I don't think the mechanism you're describing is possible without attempting multiple connections with two different SSLContext objects, one configured with CA certificates and one configured to not verify the chain of trust and to instead verify the signature of the peer certificate.

sethmlarson avatar Dec 16 '19 15:12 sethmlarson

Yeah, so the whole point here is that I find it really crazy that to provide a custom bundle, I have to write it to disk. I want to dynamically generate my bundle and pass it as a parameter. What I was suggesting is a file handle so I can just do StringIO while being backward compatible. cadata is just nice so urllib3 wouldn't have to write anything to disk either. As it stands now, I have no choice but to use something like NamedTemporaryFile.

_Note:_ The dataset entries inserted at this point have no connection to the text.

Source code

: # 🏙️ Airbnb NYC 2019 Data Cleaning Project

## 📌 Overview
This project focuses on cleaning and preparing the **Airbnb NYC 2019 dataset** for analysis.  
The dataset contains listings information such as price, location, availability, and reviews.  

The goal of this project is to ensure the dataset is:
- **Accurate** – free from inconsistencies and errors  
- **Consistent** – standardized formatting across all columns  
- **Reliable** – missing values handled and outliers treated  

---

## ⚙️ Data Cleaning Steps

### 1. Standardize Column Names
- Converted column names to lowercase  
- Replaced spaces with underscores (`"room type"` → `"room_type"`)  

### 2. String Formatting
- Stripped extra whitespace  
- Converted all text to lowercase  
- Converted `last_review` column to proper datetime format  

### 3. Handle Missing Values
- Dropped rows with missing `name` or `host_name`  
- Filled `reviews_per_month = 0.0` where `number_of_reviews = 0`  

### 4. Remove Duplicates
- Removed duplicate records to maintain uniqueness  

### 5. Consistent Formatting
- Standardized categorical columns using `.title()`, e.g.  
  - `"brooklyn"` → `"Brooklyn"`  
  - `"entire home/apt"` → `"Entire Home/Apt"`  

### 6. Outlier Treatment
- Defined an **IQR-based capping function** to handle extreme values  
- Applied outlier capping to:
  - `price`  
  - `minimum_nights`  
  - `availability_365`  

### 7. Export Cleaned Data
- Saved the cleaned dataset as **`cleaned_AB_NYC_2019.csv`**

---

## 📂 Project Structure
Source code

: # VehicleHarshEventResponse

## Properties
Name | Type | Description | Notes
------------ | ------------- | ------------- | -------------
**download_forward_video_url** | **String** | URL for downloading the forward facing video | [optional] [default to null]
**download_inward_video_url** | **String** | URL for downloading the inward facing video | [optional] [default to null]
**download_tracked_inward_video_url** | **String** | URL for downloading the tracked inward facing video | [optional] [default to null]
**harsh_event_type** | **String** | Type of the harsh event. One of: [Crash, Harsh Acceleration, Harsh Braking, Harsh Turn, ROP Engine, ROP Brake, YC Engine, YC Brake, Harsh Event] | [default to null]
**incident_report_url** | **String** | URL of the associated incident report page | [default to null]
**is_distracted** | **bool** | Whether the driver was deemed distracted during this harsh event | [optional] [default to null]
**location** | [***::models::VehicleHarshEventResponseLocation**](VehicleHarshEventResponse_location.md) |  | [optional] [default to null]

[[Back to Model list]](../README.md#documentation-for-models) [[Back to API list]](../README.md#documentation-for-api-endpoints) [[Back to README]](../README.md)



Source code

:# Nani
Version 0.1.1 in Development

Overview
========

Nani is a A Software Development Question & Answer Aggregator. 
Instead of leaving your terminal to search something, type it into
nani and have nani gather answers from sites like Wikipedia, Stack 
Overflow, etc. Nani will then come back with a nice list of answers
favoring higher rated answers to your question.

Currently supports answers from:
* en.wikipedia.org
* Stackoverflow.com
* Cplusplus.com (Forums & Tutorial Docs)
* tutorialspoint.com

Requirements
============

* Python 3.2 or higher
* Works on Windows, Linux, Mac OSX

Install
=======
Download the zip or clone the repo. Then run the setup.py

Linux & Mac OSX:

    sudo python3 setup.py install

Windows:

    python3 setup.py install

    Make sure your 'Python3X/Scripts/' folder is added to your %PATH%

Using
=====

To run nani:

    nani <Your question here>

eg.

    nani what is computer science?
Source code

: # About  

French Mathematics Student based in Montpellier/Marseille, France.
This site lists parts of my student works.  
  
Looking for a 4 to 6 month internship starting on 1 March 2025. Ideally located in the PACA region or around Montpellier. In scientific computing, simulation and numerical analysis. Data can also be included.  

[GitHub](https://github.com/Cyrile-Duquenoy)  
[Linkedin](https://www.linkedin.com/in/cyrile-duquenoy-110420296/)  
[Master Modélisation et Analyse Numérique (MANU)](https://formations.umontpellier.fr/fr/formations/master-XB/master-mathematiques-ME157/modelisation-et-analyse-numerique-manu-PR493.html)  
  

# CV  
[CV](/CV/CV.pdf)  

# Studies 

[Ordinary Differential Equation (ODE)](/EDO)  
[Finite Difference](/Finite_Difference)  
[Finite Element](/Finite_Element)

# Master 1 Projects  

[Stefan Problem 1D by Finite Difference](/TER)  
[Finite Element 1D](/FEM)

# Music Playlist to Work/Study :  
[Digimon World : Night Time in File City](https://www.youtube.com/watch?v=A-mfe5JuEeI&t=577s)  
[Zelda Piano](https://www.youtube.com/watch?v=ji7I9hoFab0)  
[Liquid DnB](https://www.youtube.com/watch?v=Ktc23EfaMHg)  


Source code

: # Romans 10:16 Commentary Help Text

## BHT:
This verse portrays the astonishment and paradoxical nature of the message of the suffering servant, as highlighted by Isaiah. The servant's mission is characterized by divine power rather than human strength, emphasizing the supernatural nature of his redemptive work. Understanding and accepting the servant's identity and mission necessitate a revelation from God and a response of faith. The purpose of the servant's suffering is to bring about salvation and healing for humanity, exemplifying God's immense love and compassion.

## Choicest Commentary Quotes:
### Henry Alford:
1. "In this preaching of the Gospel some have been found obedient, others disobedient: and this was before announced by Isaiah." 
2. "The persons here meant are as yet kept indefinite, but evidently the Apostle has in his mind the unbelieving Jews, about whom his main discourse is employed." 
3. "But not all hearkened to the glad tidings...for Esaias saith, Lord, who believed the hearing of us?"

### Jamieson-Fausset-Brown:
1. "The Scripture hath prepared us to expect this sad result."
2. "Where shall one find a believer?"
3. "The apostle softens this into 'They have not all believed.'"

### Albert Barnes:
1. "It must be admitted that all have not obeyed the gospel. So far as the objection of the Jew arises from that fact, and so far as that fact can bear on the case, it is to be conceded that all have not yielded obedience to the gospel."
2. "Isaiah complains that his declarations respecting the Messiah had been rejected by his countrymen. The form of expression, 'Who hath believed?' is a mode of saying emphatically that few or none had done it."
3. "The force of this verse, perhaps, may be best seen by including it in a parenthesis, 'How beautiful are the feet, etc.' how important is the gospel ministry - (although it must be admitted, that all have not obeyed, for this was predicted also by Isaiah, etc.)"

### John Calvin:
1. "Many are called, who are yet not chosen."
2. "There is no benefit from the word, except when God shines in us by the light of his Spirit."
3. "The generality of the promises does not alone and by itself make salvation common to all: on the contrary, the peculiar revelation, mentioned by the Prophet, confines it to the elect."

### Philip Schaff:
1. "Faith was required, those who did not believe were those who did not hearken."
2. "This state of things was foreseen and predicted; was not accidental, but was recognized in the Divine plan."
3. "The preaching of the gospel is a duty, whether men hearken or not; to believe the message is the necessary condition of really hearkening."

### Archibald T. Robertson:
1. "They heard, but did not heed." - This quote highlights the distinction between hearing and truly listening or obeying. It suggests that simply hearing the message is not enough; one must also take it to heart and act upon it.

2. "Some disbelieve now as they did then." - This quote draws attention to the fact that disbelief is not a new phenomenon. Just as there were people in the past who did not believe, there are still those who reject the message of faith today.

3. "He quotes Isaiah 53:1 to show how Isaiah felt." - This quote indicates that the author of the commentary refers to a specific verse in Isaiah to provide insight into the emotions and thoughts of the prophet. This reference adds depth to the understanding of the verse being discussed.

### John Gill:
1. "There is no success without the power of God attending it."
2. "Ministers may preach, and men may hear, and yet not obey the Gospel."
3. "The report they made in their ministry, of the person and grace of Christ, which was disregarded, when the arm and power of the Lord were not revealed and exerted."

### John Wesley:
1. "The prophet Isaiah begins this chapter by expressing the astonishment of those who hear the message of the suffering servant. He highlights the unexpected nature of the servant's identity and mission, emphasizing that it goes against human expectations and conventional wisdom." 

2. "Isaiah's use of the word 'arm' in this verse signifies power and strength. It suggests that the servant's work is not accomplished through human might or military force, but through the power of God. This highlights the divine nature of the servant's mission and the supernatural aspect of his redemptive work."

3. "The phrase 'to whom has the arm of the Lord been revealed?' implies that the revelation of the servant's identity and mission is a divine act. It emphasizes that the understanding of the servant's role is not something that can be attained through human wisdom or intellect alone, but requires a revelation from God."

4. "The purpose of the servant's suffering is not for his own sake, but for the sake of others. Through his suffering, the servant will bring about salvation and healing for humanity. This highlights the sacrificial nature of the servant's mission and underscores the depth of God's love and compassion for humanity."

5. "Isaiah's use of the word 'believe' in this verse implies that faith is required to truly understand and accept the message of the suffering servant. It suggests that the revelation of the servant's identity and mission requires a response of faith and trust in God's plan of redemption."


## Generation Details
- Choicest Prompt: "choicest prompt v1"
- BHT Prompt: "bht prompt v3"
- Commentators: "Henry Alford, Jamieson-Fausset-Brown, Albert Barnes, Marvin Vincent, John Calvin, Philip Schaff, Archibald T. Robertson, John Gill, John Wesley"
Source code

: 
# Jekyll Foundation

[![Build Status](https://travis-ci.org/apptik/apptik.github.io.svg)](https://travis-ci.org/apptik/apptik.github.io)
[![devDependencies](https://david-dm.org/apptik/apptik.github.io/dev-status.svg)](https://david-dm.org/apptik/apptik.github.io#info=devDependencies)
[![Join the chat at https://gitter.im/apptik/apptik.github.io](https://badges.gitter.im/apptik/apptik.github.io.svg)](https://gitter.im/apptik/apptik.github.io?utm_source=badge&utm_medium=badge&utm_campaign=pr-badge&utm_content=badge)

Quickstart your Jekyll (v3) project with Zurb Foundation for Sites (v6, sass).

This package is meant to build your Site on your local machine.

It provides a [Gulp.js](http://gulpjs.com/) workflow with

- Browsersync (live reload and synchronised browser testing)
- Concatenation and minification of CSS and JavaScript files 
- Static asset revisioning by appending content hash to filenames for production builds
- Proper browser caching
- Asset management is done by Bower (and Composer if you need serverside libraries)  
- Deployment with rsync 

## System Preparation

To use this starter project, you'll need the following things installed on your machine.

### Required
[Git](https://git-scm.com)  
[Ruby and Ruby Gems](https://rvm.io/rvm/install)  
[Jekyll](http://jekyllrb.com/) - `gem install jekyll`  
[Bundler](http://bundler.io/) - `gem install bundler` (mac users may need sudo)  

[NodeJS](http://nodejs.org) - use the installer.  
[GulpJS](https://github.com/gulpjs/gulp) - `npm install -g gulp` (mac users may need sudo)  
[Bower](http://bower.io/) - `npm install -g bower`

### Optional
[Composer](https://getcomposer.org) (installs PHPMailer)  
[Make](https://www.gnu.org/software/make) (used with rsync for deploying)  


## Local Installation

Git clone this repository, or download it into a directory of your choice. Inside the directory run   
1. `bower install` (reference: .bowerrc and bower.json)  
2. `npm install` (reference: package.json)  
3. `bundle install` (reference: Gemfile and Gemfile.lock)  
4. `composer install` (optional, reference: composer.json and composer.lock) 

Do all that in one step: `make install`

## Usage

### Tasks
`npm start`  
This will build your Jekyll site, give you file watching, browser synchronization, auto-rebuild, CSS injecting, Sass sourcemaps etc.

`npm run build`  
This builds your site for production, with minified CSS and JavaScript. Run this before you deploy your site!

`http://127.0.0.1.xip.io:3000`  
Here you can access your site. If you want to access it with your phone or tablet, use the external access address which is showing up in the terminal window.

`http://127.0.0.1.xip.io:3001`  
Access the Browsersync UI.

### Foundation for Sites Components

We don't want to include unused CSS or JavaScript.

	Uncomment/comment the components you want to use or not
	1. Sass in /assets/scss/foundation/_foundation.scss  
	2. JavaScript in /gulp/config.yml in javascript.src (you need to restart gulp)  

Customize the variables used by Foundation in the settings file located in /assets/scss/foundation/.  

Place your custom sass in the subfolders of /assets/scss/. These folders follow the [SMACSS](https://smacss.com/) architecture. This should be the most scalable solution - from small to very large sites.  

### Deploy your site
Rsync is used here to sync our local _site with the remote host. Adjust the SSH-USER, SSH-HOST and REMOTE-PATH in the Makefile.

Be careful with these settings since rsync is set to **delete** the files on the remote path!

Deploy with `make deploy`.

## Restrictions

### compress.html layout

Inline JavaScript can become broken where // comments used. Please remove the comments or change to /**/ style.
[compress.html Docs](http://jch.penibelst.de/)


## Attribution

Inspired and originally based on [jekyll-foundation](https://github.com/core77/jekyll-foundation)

If you set the X509_V_FLAG_PARTIAL_CHAIN verify flag, then you can present a CA bundle that includes truly self-signed certificates and it will verify fine. (What I mean by truly self-signed, is that it is a single server certificate that also signed itself.)

However, if you provide a bundle that includes a server certificate that is signed by a custom CA (and that custom CA isn't in your bundle), then this approach doesn't work. So in that case, you're right, you're not really able to do TOFU that way.

I'm finding that basically... OpenSSL kinda sucks at this. It just isn't flexible for CA management. I still think my suggestion is an improvement in flexibility and shouldn't be discounted, but to achieve what I want, my only current option is to use pyOpenSSL with a OpenSSL.SSL.Context() and call the set_verify() method to set a callback. Then do the certificate validation by hand. I think that works how I want it, but now I'm not sure how to use this SSL socket I created with Requests or urllib3. Any tips? Can I subclass a PoolManager or Requests adapter?

Thanks for your help.

ecbftw avatar Dec 19 '19 00:12 ecbftw

I have come up with a fully working solution that:

  • Forces urllib3 to use pyOpenSSL via the contrib module (which seems like a semi-legit thing)
  • Implements a pyOpenSSL set_verify callback method to validate certificates
  • The custom callback method is able to validate certificates based on a relaxed form of the traditional CA chain, and failing that, is able to perform TOFU validation on certificates
  • All validation happens during a single TLS handshake, not requiring reconnects

This is all wonderful for my end user, but it requires several monkey patches and isn't exactly elegant in places. One thing that would help tremendously is if there was a much easier way to override the pyOpenSSL callback method passed to set_verify. Any thoughts on this?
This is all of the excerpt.